Pochi minuti dopo aver dichiarato Colin Duffy non colpevole per l’attacco del 7 marzo 2009 a Massereene Barracks, il giudice Hart ha affondato le speranze di Brian Shivers.

Il repubblicano di Maghaerafelt è stato dichiarato colpevole per la morte dei genieri britannici Patrick Azimkar e Mark Quinsey, colpiti a morte da un commando della Real IRA mentre si trovavano fuori dalla caserma Massereene ad Antrim.

Brian Shivers è stato giudicato altresì colpevole delle sei accuse di tentato omicidio.

A carico di Shivers solamente alcune tracce infinitesimali di DNA (si parla di 1 particella di DNA su mille miliardi), ritrovate su un telefono cellulare e su alcuni fiammiferi presenti all’interno della Vauxhall Cavalier utilizzata dagli uomini della Real IRA per lasciare Antrim.

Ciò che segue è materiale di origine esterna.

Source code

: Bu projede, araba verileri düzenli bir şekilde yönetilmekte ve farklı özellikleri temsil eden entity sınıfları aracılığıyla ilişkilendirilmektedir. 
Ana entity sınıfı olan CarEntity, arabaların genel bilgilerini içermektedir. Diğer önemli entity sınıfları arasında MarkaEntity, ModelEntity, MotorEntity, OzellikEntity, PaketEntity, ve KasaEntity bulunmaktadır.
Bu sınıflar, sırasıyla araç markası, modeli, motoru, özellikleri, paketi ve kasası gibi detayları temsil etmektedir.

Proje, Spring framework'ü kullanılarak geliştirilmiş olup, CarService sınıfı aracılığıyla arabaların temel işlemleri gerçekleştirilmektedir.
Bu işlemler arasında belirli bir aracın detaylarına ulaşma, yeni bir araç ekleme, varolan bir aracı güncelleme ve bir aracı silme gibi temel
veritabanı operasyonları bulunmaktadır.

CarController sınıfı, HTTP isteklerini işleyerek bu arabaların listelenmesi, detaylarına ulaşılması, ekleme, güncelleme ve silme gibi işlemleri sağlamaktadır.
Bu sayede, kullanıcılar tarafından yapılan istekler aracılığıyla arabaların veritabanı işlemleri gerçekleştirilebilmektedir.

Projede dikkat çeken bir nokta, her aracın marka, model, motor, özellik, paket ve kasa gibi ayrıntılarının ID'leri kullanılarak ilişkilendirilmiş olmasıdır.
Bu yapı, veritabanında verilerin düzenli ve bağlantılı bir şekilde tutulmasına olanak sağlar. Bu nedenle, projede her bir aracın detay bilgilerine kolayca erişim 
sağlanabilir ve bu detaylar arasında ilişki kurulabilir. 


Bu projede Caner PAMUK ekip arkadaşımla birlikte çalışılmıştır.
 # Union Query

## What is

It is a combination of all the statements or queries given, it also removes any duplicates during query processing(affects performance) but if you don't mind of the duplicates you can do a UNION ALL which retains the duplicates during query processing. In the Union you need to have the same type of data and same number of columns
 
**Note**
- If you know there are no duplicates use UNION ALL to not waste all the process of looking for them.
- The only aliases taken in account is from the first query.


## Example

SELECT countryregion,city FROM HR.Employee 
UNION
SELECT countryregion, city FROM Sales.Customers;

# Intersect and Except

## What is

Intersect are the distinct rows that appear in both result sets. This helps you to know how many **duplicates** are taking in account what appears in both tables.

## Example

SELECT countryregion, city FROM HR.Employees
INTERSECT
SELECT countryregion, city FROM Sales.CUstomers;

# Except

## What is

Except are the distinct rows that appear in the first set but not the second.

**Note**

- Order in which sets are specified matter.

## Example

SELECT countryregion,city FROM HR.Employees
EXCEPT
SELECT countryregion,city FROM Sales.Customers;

Per la prima volta è stata utilizzata una particolare tecnica studiata dal Dr. Perlin, un profssore americano. Tale metodo accademico di analizzare campioni genetici misti per ottenere un rapporto di verosomiglianza non è mai stato ammesso come prova in un tribunale britannico o irlandese, e solo in poche occasioni negli Stati Uniti. Ma tanto è bastato al giudice per pronunciare il verdetto.

Ha sentenziato il giudice Hart: “L’accusa ha provato oltre ogni ragionevole dubbio che Shivers ha dato fuoco alla Cavalier ritrovata in Ranaghan Road e quindi lo dichiaro colpevole per ogni accusa a lui ascritta”.

Si aprono quindi nuovamente per Brian Shivers i cancelli di Maghaberry. L’uomo si trovava fuori dal carcere per le sue gravi condizioni di salute. Nel 2008 infatti, a causa di una grave forma di fibrosi cistica, i dottori gli diagnosticarono solamente 4-5 anni di vita.